_EXERCISE_
Every line from the one containing "关于机器学习中批梯度下降的相关文档可以参考我的博客里面线性回归关于这方面的介绍。" to the one containing "我这里将训练结果存到csv文" in the records below, both included, must be set down exactly, and no other line.

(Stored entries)
>>

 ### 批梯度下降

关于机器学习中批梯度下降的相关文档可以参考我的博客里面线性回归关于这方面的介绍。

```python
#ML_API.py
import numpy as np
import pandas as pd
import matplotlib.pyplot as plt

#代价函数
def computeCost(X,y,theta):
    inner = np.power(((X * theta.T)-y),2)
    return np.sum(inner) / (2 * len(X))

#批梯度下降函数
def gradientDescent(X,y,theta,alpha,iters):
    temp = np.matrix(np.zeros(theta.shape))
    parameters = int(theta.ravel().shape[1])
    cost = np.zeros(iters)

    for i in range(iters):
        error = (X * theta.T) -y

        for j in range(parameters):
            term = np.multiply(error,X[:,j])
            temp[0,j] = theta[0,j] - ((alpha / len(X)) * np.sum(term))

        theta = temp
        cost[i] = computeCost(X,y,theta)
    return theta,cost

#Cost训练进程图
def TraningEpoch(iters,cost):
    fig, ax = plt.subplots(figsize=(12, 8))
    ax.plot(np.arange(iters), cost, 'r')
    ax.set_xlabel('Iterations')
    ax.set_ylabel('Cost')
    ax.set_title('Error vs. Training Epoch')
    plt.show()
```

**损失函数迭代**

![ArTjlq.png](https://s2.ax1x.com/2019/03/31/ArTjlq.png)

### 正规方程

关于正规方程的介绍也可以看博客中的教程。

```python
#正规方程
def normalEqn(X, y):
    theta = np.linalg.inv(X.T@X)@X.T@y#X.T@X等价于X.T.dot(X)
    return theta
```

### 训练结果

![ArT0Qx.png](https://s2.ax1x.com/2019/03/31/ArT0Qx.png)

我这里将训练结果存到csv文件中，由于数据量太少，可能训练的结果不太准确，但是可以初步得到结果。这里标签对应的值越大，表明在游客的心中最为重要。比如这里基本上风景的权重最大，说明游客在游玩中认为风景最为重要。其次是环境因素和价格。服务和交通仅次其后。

<<
>>

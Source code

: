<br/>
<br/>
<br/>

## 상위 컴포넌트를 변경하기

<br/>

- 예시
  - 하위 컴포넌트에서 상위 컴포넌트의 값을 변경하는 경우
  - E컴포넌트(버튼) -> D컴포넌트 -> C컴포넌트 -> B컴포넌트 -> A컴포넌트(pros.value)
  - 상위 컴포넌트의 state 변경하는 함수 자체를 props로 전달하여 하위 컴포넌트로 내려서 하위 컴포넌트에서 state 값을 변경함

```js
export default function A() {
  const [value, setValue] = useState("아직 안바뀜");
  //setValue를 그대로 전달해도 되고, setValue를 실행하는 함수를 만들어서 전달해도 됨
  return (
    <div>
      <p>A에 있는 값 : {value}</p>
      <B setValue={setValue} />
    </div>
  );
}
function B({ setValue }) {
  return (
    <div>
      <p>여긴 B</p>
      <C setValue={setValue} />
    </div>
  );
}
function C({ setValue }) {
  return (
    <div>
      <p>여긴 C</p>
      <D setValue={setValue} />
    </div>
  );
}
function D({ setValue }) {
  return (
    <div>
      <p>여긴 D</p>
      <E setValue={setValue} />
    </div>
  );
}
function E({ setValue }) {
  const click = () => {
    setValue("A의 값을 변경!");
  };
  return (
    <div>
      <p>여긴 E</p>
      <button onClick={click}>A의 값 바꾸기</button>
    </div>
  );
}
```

<<

_EXERCISE SOLUTION_
关于机器学习中批梯度下降的相关文档可以参考我的博客里面线性回归关于这方面的介绍。

```python
#ML_API.py
import numpy as np
import pandas as pd
import matplotlib.pyplot as plt

#代价函数
def computeCost(X,y,theta):
    inner = np.power(((X * theta.T)-y),2)
    return np.sum(inner) / (2 * len(X))

#批梯度下降函数
def gradientDescent(X,y,theta,alpha,iters):
    temp = np.matrix(np.zeros(theta.shape))
    parameters = int(theta.ravel().shape[1])
    cost = np.zeros(iters)

    for i in range(iters):
        error = (X * theta.T) -y

        for j in range(parameters):
            term = np.multiply(error,X[:,j])
            temp[0,j] = theta[0,j] - ((alpha / len(X)) * np.sum(term))

        theta = temp
        cost[i] = computeCost(X,y,theta)
    return theta,cost

#Cost训练进程图
def TraningEpoch(iters,cost):
    fig, ax = plt.subplots(figsize=(12, 8))
    ax.plot(np.arange(iters), cost, 'r')
    ax.set_xlabel('Iterations')
    ax.set_ylabel('Cost')
    ax.set_title('Error vs. Training Epoch')
    plt.show()
```

**损失函数迭代**

![ArTjlq.png](https://s2.ax1x.com/2019/03/31/ArTjlq.png)

### 正规方程

关于正规方程的介绍也可以看博客中的教程。

```python
#正规方程
def normalEqn(X, y):
    theta = np.linalg.inv(X.T@X)@X.T@y#X.T@X等价于X.T.dot(X)
    return theta
```

### 训练结果

![ArT0Qx.png](https://s2.ax1x.com/2019/03/31/ArT0Qx.png)

我这里将训练结果存到csv文件中，由于数据量太少，可能训练的结果不太准确，但是可以初步得到结果。这里标签对应的值越大，表明在游客的心中最为重要。比如这里基本上风景的权重最大，说明游客在游玩中认为风景最为重要。其次是环境因素和价格。服务和交通仅次其后。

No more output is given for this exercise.